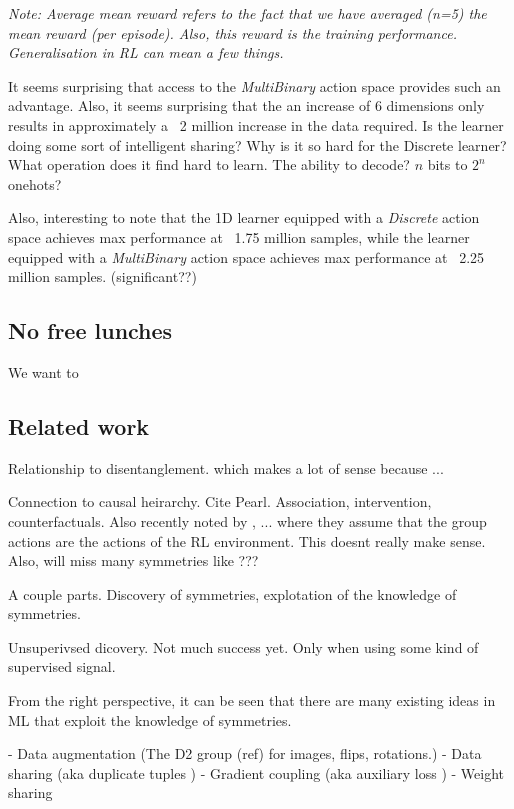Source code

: \textit{Note: Average mean reward refers to the fact that we have averaged (n=5)
the mean reward (per episode). Also, this reward is the training performance.
Generalisation in RL can mean a few things.}

It seems surprising that access to the \textit{MultiBinary} action space provides such an advantage.
Also, it seems surprising that the an increase of 6 dimensions only results in approximately a ~2 million increase in the data required.
Is the learner doing some sort of intelligent sharing?
Why is it so hard for the Discrete learner? What operation does it find hard to learn. The ability to decode? $n$ bits to $2^n$ onehots?

Also, interesting to note that the 1D learner equipped with a \textit{Discrete}
action space achieves max performance at ~1.75 million samples, while the learner
equipped with a \textit{MultiBinary} action space achieves max performance at ~2.25 million samples. (significant??)

\subsection{No free lunches}

We want to


\subsection{Related work}

Relationship to disentanglement. \cite{Higgins2018} which makes a lot of sense because ...

Connection to causal heirarchy. Cite Pearl. Association, intervention, counterfactuals.
Also recently noted by \cite{Caselles-Dupre2019}, ... where they assume that
the group actions are the actions of the RL environment.
This doesnt really make sense. Also, will miss many symmetries like ???

A couple parts. Discovery of symmetries, explotation of the knowledge of symmetries.

Unsuperivsed dicovery. Not much success yet. Only when using some kind of supervised signal.


From the right perspective, it can be seen that there are many existing ideas in
 ML that exploit the knowledge of symmetries.

- Data augmentation (The D2 group (ref) for images, flips, rotations.)
- Data sharing (aka duplicate tuples \cite{Ho2019a})
- Gradient coupling (aka auxiliary loss \cite{Ho2019a})
- Weight sharing \cite{Ravanbakhsh2017a}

[WORK ITEM]
Your answer must be an exact copy of the records above, with every picture left out.

[RESPONSE BOX]
Source code

: \textit{Note: Average mean reward refers to the fact that we have averaged (n=5)
the mean reward (per episode). Also, this reward is the training performance.
Generalisation in RL can mean a few things.}

It seems surprising that access to the \textit{MultiBinary} action space provides such an advantage.
Also, it seems surprising that the an increase of 6 dimensions only results in approximately a ~2 million increase in the data required.
Is the learner doing some sort of intelligent sharing?
Why is it so hard for the Discrete learner? What operation does it find hard to learn. The ability to decode? $n$ bits to $2^n$ onehots?

Also, interesting to note that the 1D learner equipped with a \textit{Discrete}
action space achieves max performance at ~1.75 million samples, while the learner
equipped with a \textit{MultiBinary} action space achieves max performance at ~2.25 million samples. (significant??)

\subsection{No free lunches}

We want to


\subsection{Related work}

Relationship to disentanglement. \cite{Higgins2018} which makes a lot of sense because ...

Connection to causal heirarchy. Cite Pearl. Association, intervention, counterfactuals.
Also recently noted by \cite{Caselles-Dupre2019}, ... where they assume that
the group actions are the actions of the RL environment.
This doesnt really make sense. Also, will miss many symmetries like ???

A couple parts. Discovery of symmetries, explotation of the knowledge of symmetries.

Unsuperivsed dicovery. Not much success yet. Only when using some kind of supervised signal.


From the right perspective, it can be seen that there are many existing ideas in
 ML that exploit the knowledge of symmetries.

- Data augmentation (The D2 group (ref) for images, flips, rotations.)
- Data sharing (aka duplicate tuples \cite{Ho2019a})
- Gradient coupling (aka auxiliary loss \cite{Ho2019a})
- Weight sharing \cite{Ravanbakhsh2017a}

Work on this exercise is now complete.